• **Work order**: Word for word, restate every record.

Data extracted from a collection
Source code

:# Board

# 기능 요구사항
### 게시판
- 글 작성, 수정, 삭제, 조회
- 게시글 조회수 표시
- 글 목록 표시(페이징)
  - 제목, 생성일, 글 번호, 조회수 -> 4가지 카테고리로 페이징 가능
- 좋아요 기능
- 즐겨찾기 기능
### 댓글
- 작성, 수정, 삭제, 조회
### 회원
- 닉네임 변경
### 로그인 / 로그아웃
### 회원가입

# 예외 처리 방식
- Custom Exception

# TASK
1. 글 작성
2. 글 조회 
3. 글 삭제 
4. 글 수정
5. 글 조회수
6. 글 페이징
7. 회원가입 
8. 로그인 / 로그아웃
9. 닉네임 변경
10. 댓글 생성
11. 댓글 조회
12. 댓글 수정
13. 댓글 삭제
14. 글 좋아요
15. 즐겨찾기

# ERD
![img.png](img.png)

• **Result below**:
Source code

:# Board

# 기능 요구사항
### 게시판
- 글 작성, 수정, 삭제, 조회
- 게시글 조회수 표시
- 글 목록 표시(페이징)
  - 제목, 생성일, 글 번호, 조회수 -> 4가지 카테고리로 페이징 가능
- 좋아요 기능
- 즐겨찾기 기능
### 댓글
- 작성, 수정, 삭제, 조회
### 회원
- 닉네임 변경
### 로그인 / 로그아웃
### 회원가입

# 예외 처리 방식
- Custom Exception

# TASK
1. 글 작성
2. 글 조회 
3. 글 삭제 
4. 글 수정
5. 글 조회수
6. 글 페이징
7. 회원가입 
8. 로그인 / 로그아웃
9. 닉네임 변경
10. 댓글 생성
11. 댓글 조회
12. 댓글 수정
13. 댓글 삭제
14. 글 좋아요
15. 즐겨찾기

# ERD
![img.png](img.png)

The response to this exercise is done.